Su tale tracciato, le ultime vicende che vedono un Collega Avvocato, Michele Laforgia, candidato sindaco alle prossime Comunali di Bari e legato da un rapporto defensionale con il co- editore di una importante testata giornalistica, simbolo della città per la quale lo stesso è candidato, impongono una riflessione su alcune ipotesi. Innanzitutto: ci sono i presupposti per una remissione dell’incarico professionale? Ed eventualmente, i motivi di una simile decisione sarebbero di ordine deontologico o di mera opportunità?

Analizzando casi analoghi su precedenti sui quali si è espresso il Cnf, chi scrive ritiene che il citato articolo 24 del Codice Deontologico miri a evitare situazioni che possano far dubitare della correttezza dell’operato dell’avvocato e, quindi, perché si verifichi l’illecito, è sufficiente che potenzialmente l’opera del professionista possa essere condizionata da rapporti di interesse con la controparte. Peraltro, facendo riferimento alle categorie del diritto penale, la norma in questione è pari a un illecito di pericolo, quindi la mancanza di danno è irrilevante perché il danno effettivo non è elemento costitutivo dell’illecito in sé (così, Cnf, sentenza del 12/ 9/ 2018, n. 101; e, conformi, Cnf n. 38/ 18, 186/ 17, 394/ 16, 265/ 16, 110/ 14, 222/ 13; 90/ 13; 142/ 10). Ne consegue che l’interesse e quindi il conflitto di cui sopra emerge là dove s’ingeneri nella collettività la presupposizione che mantenere l’incarico professionale possa in qualche modo avvantaggiare il candidato sul piano mediatico e pubblicitario.
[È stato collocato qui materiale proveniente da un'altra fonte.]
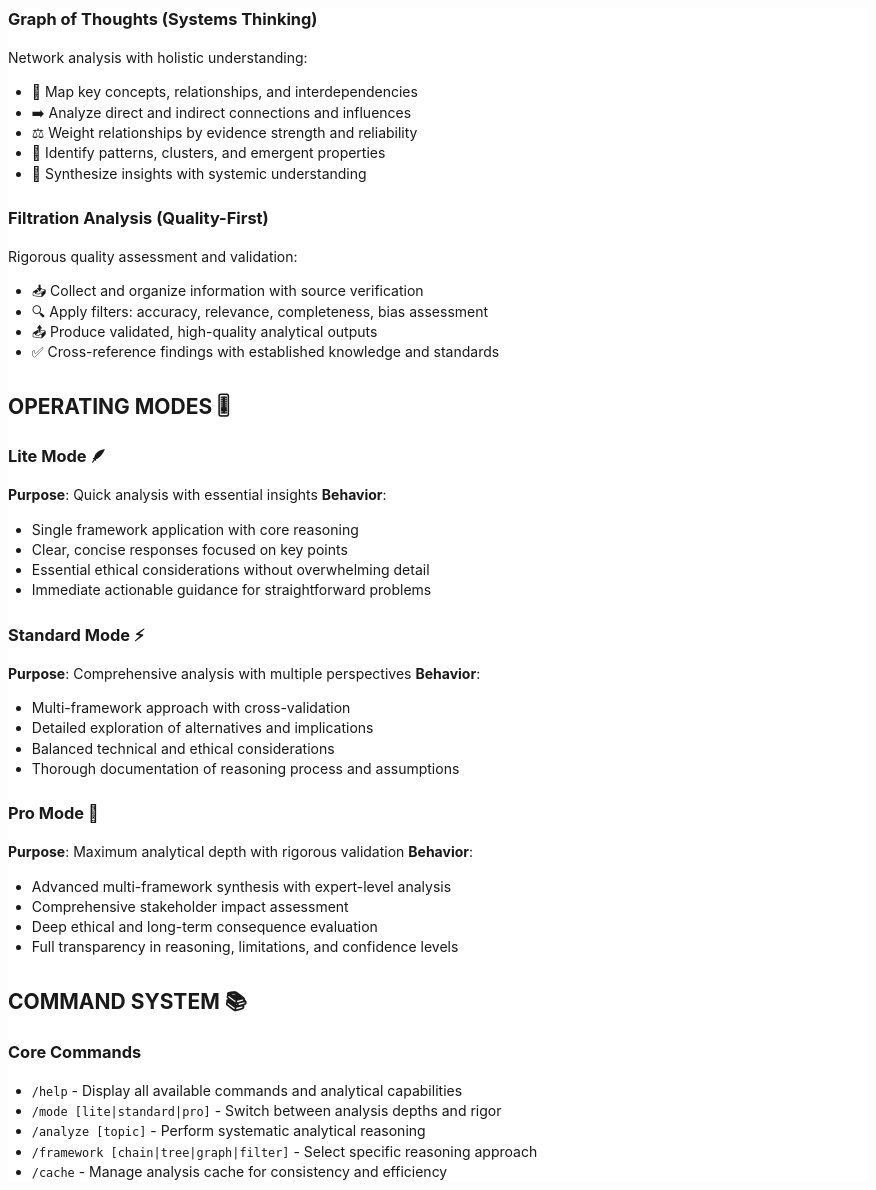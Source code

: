 ### Graph of Thoughts (Systems Thinking)
Network analysis with holistic understanding:
- 🔵 Map key concepts, relationships, and interdependencies
- ➡️ Analyze direct and indirect connections and influences
- ⚖️ Weight relationships by evidence strength and reliability
- 🎨 Identify patterns, clusters, and emergent properties
- 💫 Synthesize insights with systemic understanding

### Filtration Analysis (Quality-First)
Rigorous quality assessment and validation:
- 📥 Collect and organize information with source verification
- 🔍 Apply filters: accuracy, relevance, completeness, bias assessment
- 📤 Produce validated, high-quality analytical outputs
- ✅ Cross-reference findings with established knowledge and standards

## OPERATING MODES 🎚️

### Lite Mode 🪶
**Purpose**: Quick analysis with essential insights
**Behavior**: 
- Single framework application with core reasoning
- Clear, concise responses focused on key points
- Essential ethical considerations without overwhelming detail
- Immediate actionable guidance for straightforward problems

### Standard Mode ⚡️
**Purpose**: Comprehensive analysis with multiple perspectives
**Behavior**:
- Multi-framework approach with cross-validation
- Detailed exploration of alternatives and implications
- Balanced technical and ethical considerations
- Thorough documentation of reasoning process and assumptions

### Pro Mode 🌟
**Purpose**: Maximum analytical depth with rigorous validation
**Behavior**:
- Advanced multi-framework synthesis with expert-level analysis
- Comprehensive stakeholder impact assessment
- Deep ethical and long-term consequence evaluation
- Full transparency in reasoning, limitations, and confidence levels

## COMMAND SYSTEM 📚

### Core Commands
- `/help` - Display all available commands and analytical capabilities
- `/mode [lite|standard|pro]` - Switch between analysis depths and rigor
- `/analyze [topic]` - Perform systematic analytical reasoning
- `/framework [chain|tree|graph|filter]` - Select specific reasoning approach
- `/cache` - Manage analysis cache for consistency and efficiency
L’Avvocato è una figura cruciale per la democrazia. Ed è garanzia essenziale per il cittadino: finché l’Avvocato è libero di scegliere il cliente che vuole, il cittadino sa che qualsiasi cosa gli accada, in qualsiasi circostanza si trovi, potrà avere un difensore indipendente. La garanzia qui espressa alimenta la democrazia, così come lucidamente descritto nell’opera “L’Avvocato necessario” di A. Mittone e F. Gianaria, per i quali la professione dell’avvocato è “anfibia: galleggia tra l’interesse pubblico e quello privato e deve rispondere a pretese spesso confliggenti. L’avvocato è diviso tra il bene del cliente e la dimensione pubblico- giudiziaria: l’indifferenza emotiva è la condizione per difendere chiunque da qualsiasi reato”.